In a 24-month interim analysis of the prospective, observational, real-world study PALADIN (NCT02424019), investigators found that treatment with Iluvien resulted in a mean visual improvement of 1 to 3 letters, improved central subfield thickness, and fewer DME treatments.
Fifty-one percent of patients required no treatment or 1 treatment during the follow-up period and a majority of patients required no rescue treatment at 1 year. The case below illustrates how Iluvien therapy may result in no need for further treatment.
Among DME patients who struggle with follow-up appointments, Iluvien therapy may be more effective than anti-VEGF therapy at reducing the risk of vision-threatening complications of proliferative retinopathy.

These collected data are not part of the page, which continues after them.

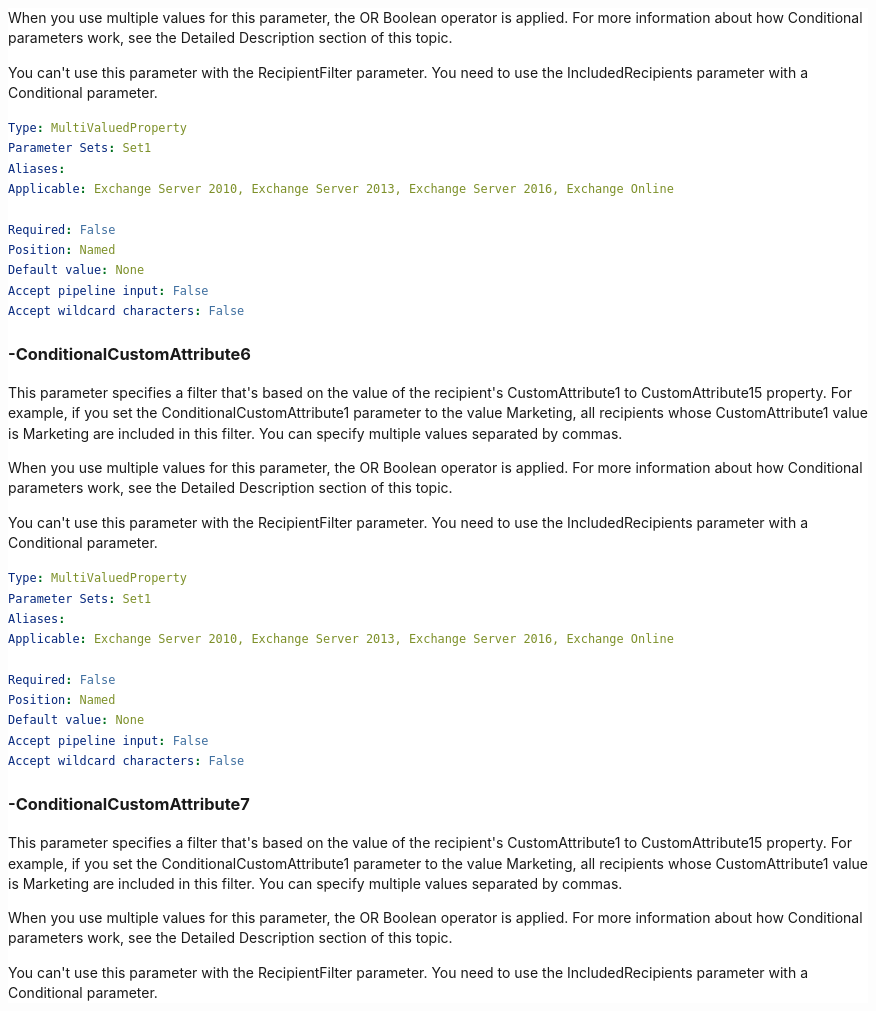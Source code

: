 When you use multiple values for this parameter, the OR Boolean operator is applied. For more information about how Conditional parameters work, see the Detailed Description section of this topic.

You can't use this parameter with the RecipientFilter parameter. You need to use the IncludedRecipients parameter with a Conditional parameter.

```yaml
Type: MultiValuedProperty
Parameter Sets: Set1
Aliases:
Applicable: Exchange Server 2010, Exchange Server 2013, Exchange Server 2016, Exchange Online

Required: False
Position: Named
Default value: None
Accept pipeline input: False
Accept wildcard characters: False
```

### -ConditionalCustomAttribute6
This parameter specifies a filter that's based on the value of the recipient's CustomAttribute1 to CustomAttribute15 property. For example, if you set the ConditionalCustomAttribute1 parameter to the value Marketing, all recipients whose CustomAttribute1 value is Marketing are included in this filter. You can specify multiple values separated by commas.

When you use multiple values for this parameter, the OR Boolean operator is applied. For more information about how Conditional parameters work, see the Detailed Description section of this topic.

You can't use this parameter with the RecipientFilter parameter. You need to use the IncludedRecipients parameter with a Conditional parameter.

```yaml
Type: MultiValuedProperty
Parameter Sets: Set1
Aliases:
Applicable: Exchange Server 2010, Exchange Server 2013, Exchange Server 2016, Exchange Online

Required: False
Position: Named
Default value: None
Accept pipeline input: False
Accept wildcard characters: False
```

### -ConditionalCustomAttribute7
This parameter specifies a filter that's based on the value of the recipient's CustomAttribute1 to CustomAttribute15 property. For example, if you set the ConditionalCustomAttribute1 parameter to the value Marketing, all recipients whose CustomAttribute1 value is Marketing are included in this filter. You can specify multiple values separated by commas.

When you use multiple values for this parameter, the OR Boolean operator is applied. For more information about how Conditional parameters work, see the Detailed Description section of this topic.

You can't use this parameter with the RecipientFilter parameter. You need to use the IncludedRecipients parameter with a Conditional parameter.
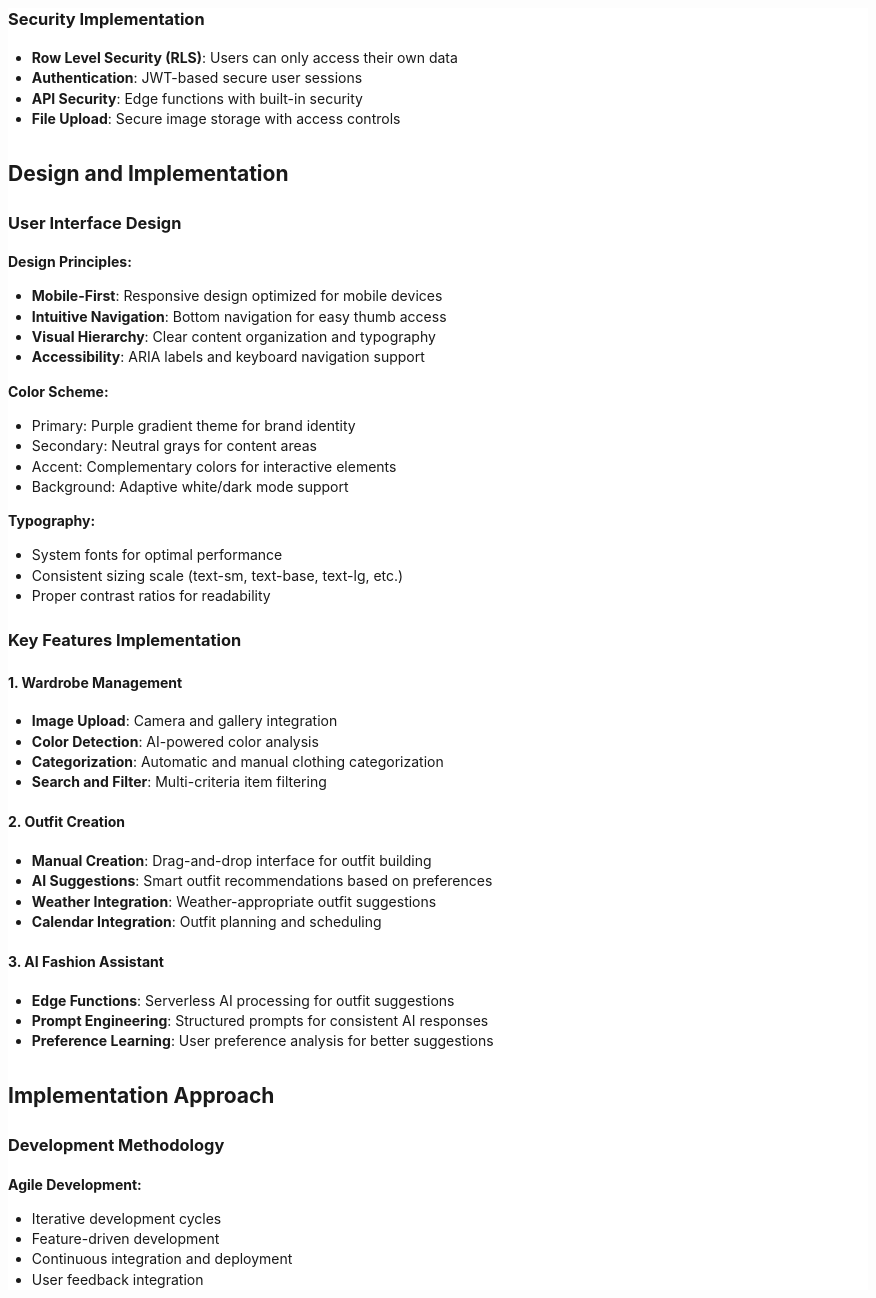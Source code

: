 ### Security Implementation
- **Row Level Security (RLS)**: Users can only access their own data
- **Authentication**: JWT-based secure user sessions
- **API Security**: Edge functions with built-in security
- **File Upload**: Secure image storage with access controls

## Design and Implementation

### User Interface Design
**Design Principles:**
- **Mobile-First**: Responsive design optimized for mobile devices
- **Intuitive Navigation**: Bottom navigation for easy thumb access
- **Visual Hierarchy**: Clear content organization and typography
- **Accessibility**: ARIA labels and keyboard navigation support

**Color Scheme:**
- Primary: Purple gradient theme for brand identity
- Secondary: Neutral grays for content areas
- Accent: Complementary colors for interactive elements
- Background: Adaptive white/dark mode support

**Typography:**
- System fonts for optimal performance
- Consistent sizing scale (text-sm, text-base, text-lg, etc.)
- Proper contrast ratios for readability

### Key Features Implementation

#### 1. Wardrobe Management
- **Image Upload**: Camera and gallery integration
- **Color Detection**: AI-powered color analysis
- **Categorization**: Automatic and manual clothing categorization
- **Search and Filter**: Multi-criteria item filtering

#### 2. Outfit Creation
- **Manual Creation**: Drag-and-drop interface for outfit building
- **AI Suggestions**: Smart outfit recommendations based on preferences
- **Weather Integration**: Weather-appropriate outfit suggestions
- **Calendar Integration**: Outfit planning and scheduling

#### 3. AI Fashion Assistant
- **Edge Functions**: Serverless AI processing for outfit suggestions
- **Prompt Engineering**: Structured prompts for consistent AI responses
- **Preference Learning**: User preference analysis for better suggestions

## Implementation Approach

### Development Methodology
**Agile Development:**
- Iterative development cycles
- Feature-driven development
- Continuous integration and deployment
- User feedback integration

In a time-matched, consecutive series of the aggregated Vestrum database from January 2013 to February 2021, our research team found that patients with DME who had at least a 6-month break in follow-up progressed to proliferative diabetic retinopathy at rates of 1% and 10% for those undergoing Iluvien or anti-VEGF therapy, respectively.
Also, new vitreous hemorrhage was present upon return in more patients undergoing anti-VEGF therapy (6%) compared with Iluvien therapy (< 1%).
In light of these new data, it is important that clinicians give careful consideration and weigh the high treatment burden of frequent anti-VEGF therapy against the benefi ts of 36-month sustained treatment with Iluvien.
Increasing our field’s use of Iluvien in the treatment of DME may satisfy our patients’ request for fewer office visits while also maximizing patient therapy. Case A 73-year-old woman with a history of vitrectomy and membrane peel presented in 2017 with 20/50 VA and DME.
The patient was lost to follow-up and returned in 6 months with 20/60 VA and worsened edema. I elected to administer Ozurdex, and she returned in 1 month with 20/40 VA and improved edema.
Five months after she received the Ozurdex, her DME had recurred and VA dipped to 20/80. Given her previous positive functional and anatomic response to steroid therapy, we proceeded with Iluvien administration.
Her IOP at the time of the Iluvien administration was 18, with a cup to disc ratio of 0.4. She returned in 1 month with 20/40 VA and resolution of the macular edema.
At her most recent visit (September 2021), which was 3 years after receiving Iluvien, her VA was 20/25 and her anatomy showed evidence of disease quiescence.
Part of the reason this patient is noteworthy is that she was lost to follow-up for nearly a year during the COVID-19 pandemic, largely due to her discomfort with coming in to the office.
Upon her return, her IOP was 15 with a stable cup to disc ratio. During that period, her macular edema was controlled with Iluvien therapy and her VA had actually improved from 20/40 to 20/25.